Farmers will have little bargaining power if they have to individually deal with big corporates, whose profits govt wants to facilitate
Because of this ordinance, the farmer will become a labourer on his own land. This will also create environmental challenges, as big companies are likely to exploit the natural resources of the area in order to make profits. This bill takes away the rights of the state governments to permit for contract farming. It also does not provide farmers the right to receive MSP for their produce, and this will bring imbalance in food grain prices.
The Essential Commodities (Amendment) Bill, 2020 is also equally dangerous as it removes any limit on the quantity of foodgrains that can be stocked allowing big traders to hold huge stocks to make profits at times of price rise. 
Traders can now hoard any quantity of potatoes, onions, food grains, oilseeds and create a false shortage of commodities and then sell it at high prices. In the past we have seen many such examples in the country because of which not just farmers are at a loss but the consumers also have to pay a high price.
As per this Amendment Bill government will only consider thinking about deciding on a limit for hoarding, when the price of perishable items and food grains will rise by more than 100 percent and 50 percent respectively. It is strange that the government is bringing in legislation restricting itself. Over 80 crore people in India depend on the Public Distribution System.
It is very clear that all these provisions are against the system of public distribution and these bills will push this important social security programme towards closure. We therefore make the following demands:
  • The Right to Food Campaign opposes all these three farm bills passed by the Parliament and urges the President of India to not give his approval to these bills.
  • The Right to Food Campaign believes that the Union Government instead of protecting the rights of farmers by giving appropriate price for farm produce, strengthening mandis and ensuring a system of MSP in all places is pushing 75 crore Indians dependent on agriculture towards an uncertain life and livelihood. 

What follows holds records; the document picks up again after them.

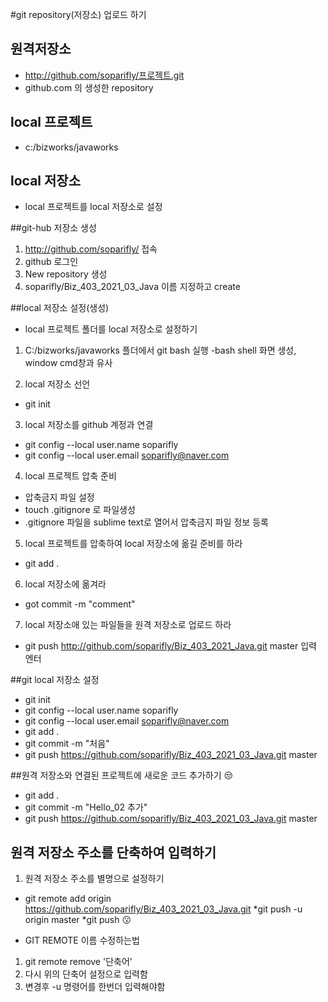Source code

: #git repository(저장소) 업로드 하기
## 원격저장소
* http://github.com/soparifly/프로젝트.git
* github.com 의 생성한 repository

## local 프로젝트
* c:/bizworks/javaworks

## local 저장소
* local 프로젝트를 local 저장소로 설정

##git-hub 저장소 생성
1. http://github.com/soparifly/ 접속
2. github 로그인
3. New repository 생성
4. soparifly/Biz_403_2021_03_Java 이름 지정하고 create

##local 저장소 설정(생성)
* local 프로젝트 폴더를 local 저장소로 설정하기
1. C:/bizworks/javaworks 플더에서 git bash 실행
-bash shell 화면 생성, window cmd창과 유사 

2. local 저장소 선언
- git init

3. local 저장소를 github 계정과 연결
* git config --local user.name soparifly
* git config --local user.email soparifly@naver.com

4. local 프로젝트 압축 준비
* 압축금지 파일 설정
* touch .gitignore 로 파일생성
* .gitignore 파일을 sublime text로 열어서 압축금지 파일 정보 등록
5. local 프로젝트를 압축하여 local 저장소에 옮길 준비를 하라
* git add .
6. local 저장소에 옮겨라
* got commit -m "comment"

7. local 저장소애 있는 파일들을 원격 저장소로 업로드 하라
* git push http://github.com/soparifly/Biz_403_2021_Java.git master 입력 엔터

##git local 저장소 설정
* git init 
* git config --local user.name soparifly
* git config --local user.email soparifly@naver.com
* git add .
* git commit -m "처음"
* git push https://github.com/soparifly/Biz_403_2021_03_Java.git master

##원격 저장소와 연결된 프로젝트에 새로운 코드 추가하기 :unamused:
* git add .
* git commit -m "Hello_02 추가"
* git push https://github.com/soparifly/Biz_403_2021_03_Java.git master

## 원격 저장소 주소를 단축하여 입력하기
1. 원격 저장소 주소를 별명으로 설정하기
* git remote add origin https://github.com/soparifly/Biz_403_2021_03_Java.git
*git push -u origin master
*git push :kissing:

* GIT REMOTE 이름 수정하는법 
1. git remote remove '단축어'
2. 다시 위의 단축어 설정으로 입력함
3. 변경후 -u 명령어를 한번더 입력해야함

  • The Campaign demands that the Union Government increases the MSP for agriculture produce to 150 percent of cost, backed by the law. There should be special arrangements to buy farm produce at MSP from women farmers. 
  • The Campaign also demands that the government should develop mandis at every block level under the decentralized procurement system. Facilities of storing foodgrains should be made available at the village and panchayat level and purchase of agriculture produce from small and medium farmers should be prioritized. 
  • Coarse grains, pulses and edible oil should be made legal entitlements under the public distribution system and must be procured at MSP. 
  • The Food Corporation of India (FCI) was created to save Indians from hunger. Despite the additional grains being provided as part of covid relief, the additional budgetary provision for FCI in the supplementary budget is only Rs 10,000 crore. This continuous underfunding of the FCI weakens it and has been pushing it into huge debt. 
  • We demand that the Government of India should provide adequate budget to strengthen the system of FCI and should ensure that private companies and corporates should not interfere in the functioning of FCI, as has been done recently for storage facilities with Adani Logistics.